[Material to process]
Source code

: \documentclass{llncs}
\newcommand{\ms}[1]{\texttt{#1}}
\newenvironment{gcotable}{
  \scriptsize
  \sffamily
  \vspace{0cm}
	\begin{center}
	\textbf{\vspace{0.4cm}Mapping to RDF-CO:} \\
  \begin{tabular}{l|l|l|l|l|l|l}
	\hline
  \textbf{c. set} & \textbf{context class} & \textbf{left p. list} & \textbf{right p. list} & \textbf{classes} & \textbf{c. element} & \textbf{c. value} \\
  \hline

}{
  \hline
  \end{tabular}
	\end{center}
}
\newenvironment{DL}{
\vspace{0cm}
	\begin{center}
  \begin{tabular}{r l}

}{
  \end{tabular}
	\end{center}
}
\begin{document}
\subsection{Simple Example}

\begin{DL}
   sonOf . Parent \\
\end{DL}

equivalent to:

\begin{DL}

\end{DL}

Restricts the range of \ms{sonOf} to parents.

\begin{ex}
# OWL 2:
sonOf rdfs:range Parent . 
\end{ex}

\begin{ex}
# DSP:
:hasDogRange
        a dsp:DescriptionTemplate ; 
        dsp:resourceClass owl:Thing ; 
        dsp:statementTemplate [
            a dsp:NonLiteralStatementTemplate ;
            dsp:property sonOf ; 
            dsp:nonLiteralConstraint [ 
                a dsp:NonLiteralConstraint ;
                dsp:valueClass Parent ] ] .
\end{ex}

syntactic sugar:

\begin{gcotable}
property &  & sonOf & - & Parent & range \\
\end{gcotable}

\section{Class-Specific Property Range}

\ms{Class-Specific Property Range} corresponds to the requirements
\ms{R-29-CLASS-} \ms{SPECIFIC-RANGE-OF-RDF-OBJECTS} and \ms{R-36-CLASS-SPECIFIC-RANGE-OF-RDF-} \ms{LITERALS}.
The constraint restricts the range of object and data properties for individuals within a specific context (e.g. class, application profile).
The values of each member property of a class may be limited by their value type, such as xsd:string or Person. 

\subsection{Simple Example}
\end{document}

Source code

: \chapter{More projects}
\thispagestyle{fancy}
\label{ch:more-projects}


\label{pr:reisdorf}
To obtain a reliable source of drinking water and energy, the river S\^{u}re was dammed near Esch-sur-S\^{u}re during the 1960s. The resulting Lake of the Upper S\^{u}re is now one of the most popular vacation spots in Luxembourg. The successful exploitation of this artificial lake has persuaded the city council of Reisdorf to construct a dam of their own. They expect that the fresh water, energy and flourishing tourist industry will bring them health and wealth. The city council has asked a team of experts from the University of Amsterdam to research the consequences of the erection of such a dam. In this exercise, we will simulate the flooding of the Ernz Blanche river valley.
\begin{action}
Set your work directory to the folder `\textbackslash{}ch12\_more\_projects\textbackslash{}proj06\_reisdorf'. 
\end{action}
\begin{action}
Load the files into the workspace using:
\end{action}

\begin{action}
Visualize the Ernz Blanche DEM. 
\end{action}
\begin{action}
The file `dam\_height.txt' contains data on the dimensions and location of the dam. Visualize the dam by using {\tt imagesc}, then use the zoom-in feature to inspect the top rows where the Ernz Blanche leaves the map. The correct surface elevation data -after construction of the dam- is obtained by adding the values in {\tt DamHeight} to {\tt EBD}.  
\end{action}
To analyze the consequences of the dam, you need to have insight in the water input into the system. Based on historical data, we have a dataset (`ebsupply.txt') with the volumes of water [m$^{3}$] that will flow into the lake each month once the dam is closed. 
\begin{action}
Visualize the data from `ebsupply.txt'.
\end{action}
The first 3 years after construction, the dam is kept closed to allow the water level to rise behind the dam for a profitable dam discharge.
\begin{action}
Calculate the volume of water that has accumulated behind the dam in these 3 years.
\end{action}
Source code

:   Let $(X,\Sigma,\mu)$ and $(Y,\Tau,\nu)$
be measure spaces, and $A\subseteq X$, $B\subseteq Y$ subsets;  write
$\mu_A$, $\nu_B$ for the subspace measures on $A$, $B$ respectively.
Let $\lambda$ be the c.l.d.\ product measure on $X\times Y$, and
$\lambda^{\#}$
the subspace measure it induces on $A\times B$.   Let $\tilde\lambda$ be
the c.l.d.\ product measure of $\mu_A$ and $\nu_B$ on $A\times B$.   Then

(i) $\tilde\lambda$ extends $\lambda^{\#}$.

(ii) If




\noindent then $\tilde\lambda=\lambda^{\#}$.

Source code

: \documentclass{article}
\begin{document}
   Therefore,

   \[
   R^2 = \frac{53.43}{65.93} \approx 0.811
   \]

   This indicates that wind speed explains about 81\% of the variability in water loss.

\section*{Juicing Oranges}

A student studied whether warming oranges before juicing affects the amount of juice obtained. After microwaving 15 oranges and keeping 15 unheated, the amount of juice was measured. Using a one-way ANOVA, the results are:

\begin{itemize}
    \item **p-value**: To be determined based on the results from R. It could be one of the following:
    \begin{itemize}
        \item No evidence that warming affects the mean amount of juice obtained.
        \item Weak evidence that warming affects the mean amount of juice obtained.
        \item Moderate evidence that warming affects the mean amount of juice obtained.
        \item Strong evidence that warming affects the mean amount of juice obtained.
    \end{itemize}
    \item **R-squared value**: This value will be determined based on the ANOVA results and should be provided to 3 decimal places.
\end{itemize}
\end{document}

[Problem requirements]
Each line must be given again exactly as written above.

[Task output]
Source code

: \documentclass{llncs}
\newcommand{\ms}[1]{\texttt{#1}}
\newenvironment{gcotable}{
  \scriptsize
  \sffamily
  \vspace{0cm}
	\begin{center}
	\textbf{\vspace{0.4cm}Mapping to RDF-CO:} \\
  \begin{tabular}{l|l|l|l|l|l|l}
	\hline
  \textbf{c. set} & \textbf{context class} & \textbf{left p. list} & \textbf{right p. list} & \textbf{classes} & \textbf{c. element} & \textbf{c. value} \\
  \hline

}{
  \hline
  \end{tabular}
	\end{center}
}
\newenvironment{DL}{
\vspace{0cm}
	\begin{center}
  \begin{tabular}{r l}

}{
  \end{tabular}
	\end{center}
}
\begin{document}
\subsection{Simple Example}

\begin{DL}
   sonOf . Parent \\
\end{DL}

equivalent to:

\begin{DL}

\end{DL}

Restricts the range of \ms{sonOf} to parents.

\begin{ex}
# OWL 2:
sonOf rdfs:range Parent . 
\end{ex}

\begin{ex}
# DSP:
:hasDogRange
        a dsp:DescriptionTemplate ; 
        dsp:resourceClass owl:Thing ; 
        dsp:statementTemplate [
            a dsp:NonLiteralStatementTemplate ;
            dsp:property sonOf ; 
            dsp:nonLiteralConstraint [ 
                a dsp:NonLiteralConstraint ;
                dsp:valueClass Parent ] ] .
\end{ex}

syntactic sugar:

\begin{gcotable}
property &  & sonOf & - & Parent & range \\
\end{gcotable}

\section{Class-Specific Property Range}

\ms{Class-Specific Property Range} corresponds to the requirements
\ms{R-29-CLASS-} \ms{SPECIFIC-RANGE-OF-RDF-OBJECTS} and \ms{R-36-CLASS-SPECIFIC-RANGE-OF-RDF-} \ms{LITERALS}.
The constraint restricts the range of object and data properties for individuals within a specific context (e.g. class, application profile).
The values of each member property of a class may be limited by their value type, such as xsd:string or Person. 

\subsection{Simple Example}
\end{document}

Source code

: \chapter{More projects}
\thispagestyle{fancy}
\label{ch:more-projects}


\label{pr:reisdorf}
To obtain a reliable source of drinking water and energy, the river S\^{u}re was dammed near Esch-sur-S\^{u}re during the 1960s. The resulting Lake of the Upper S\^{u}re is now one of the most popular vacation spots in Luxembourg. The successful exploitation of this artificial lake has persuaded the city council of Reisdorf to construct a dam of their own. They expect that the fresh water, energy and flourishing tourist industry will bring them health and wealth. The city council has asked a team of experts from the University of Amsterdam to research the consequences of the erection of such a dam. In this exercise, we will simulate the flooding of the Ernz Blanche river valley.
\begin{action}
Set your work directory to the folder `\textbackslash{}ch12\_more\_projects\textbackslash{}proj06\_reisdorf'. 
\end{action}
\begin{action}
Load the files into the workspace using:
\end{action}

\begin{action}
Visualize the Ernz Blanche DEM. 
\end{action}
\begin{action}
The file `dam\_height.txt' contains data on the dimensions and location of the dam. Visualize the dam by using {\tt imagesc}, then use the zoom-in feature to inspect the top rows where the Ernz Blanche leaves the map. The correct surface elevation data -after construction of the dam- is obtained by adding the values in {\tt DamHeight} to {\tt EBD}.  
\end{action}
To analyze the consequences of the dam, you need to have insight in the water input into the system. Based on historical data, we have a dataset (`ebsupply.txt') with the volumes of water [m$^{3}$] that will flow into the lake each month once the dam is closed. 
\begin{action}
Visualize the data from `ebsupply.txt'.
\end{action}
The first 3 years after construction, the dam is kept closed to allow the water level to rise behind the dam for a profitable dam discharge.
\begin{action}
Calculate the volume of water that has accumulated behind the dam in these 3 years.
\end{action}
Source code

:   Let $(X,\Sigma,\mu)$ and $(Y,\Tau,\nu)$
be measure spaces, and $A\subseteq X$, $B\subseteq Y$ subsets;  write
$\mu_A$, $\nu_B$ for the subspace measures on $A$, $B$ respectively.
Let $\lambda$ be the c.l.d.\ product measure on $X\times Y$, and
$\lambda^{\#}$
the subspace measure it induces on $A\times B$.   Let $\tilde\lambda$ be
the c.l.d.\ product measure of $\mu_A$ and $\nu_B$ on $A\times B$.   Then

(i) $\tilde\lambda$ extends $\lambda^{\#}$.

(ii) If




\noindent then $\tilde\lambda=\lambda^{\#}$.

Source code

: \documentclass{article}
\begin{document}
   Therefore,

   \[
   R^2 = \frac{53.43}{65.93} \approx 0.811
   \]

   This indicates that wind speed explains about 81\% of the variability in water loss.

\section*{Juicing Oranges}

A student studied whether warming oranges before juicing affects the amount of juice obtained. After microwaving 15 oranges and keeping 15 unheated, the amount of juice was measured. Using a one-way ANOVA, the results are:

\begin{itemize}
    \item **p-value**: To be determined based on the results from R. It could be one of the following:
    \begin{itemize}
        \item No evidence that warming affects the mean amount of juice obtained.
        \item Weak evidence that warming affects the mean amount of juice obtained.
        \item Moderate evidence that warming affects the mean amount of juice obtained.
        \item Strong evidence that warming affects the mean amount of juice obtained.
    \end{itemize}
    \item **R-squared value**: This value will be determined based on the ANOVA results and should be provided to 3 decimal places.
\end{itemize}
\end{document}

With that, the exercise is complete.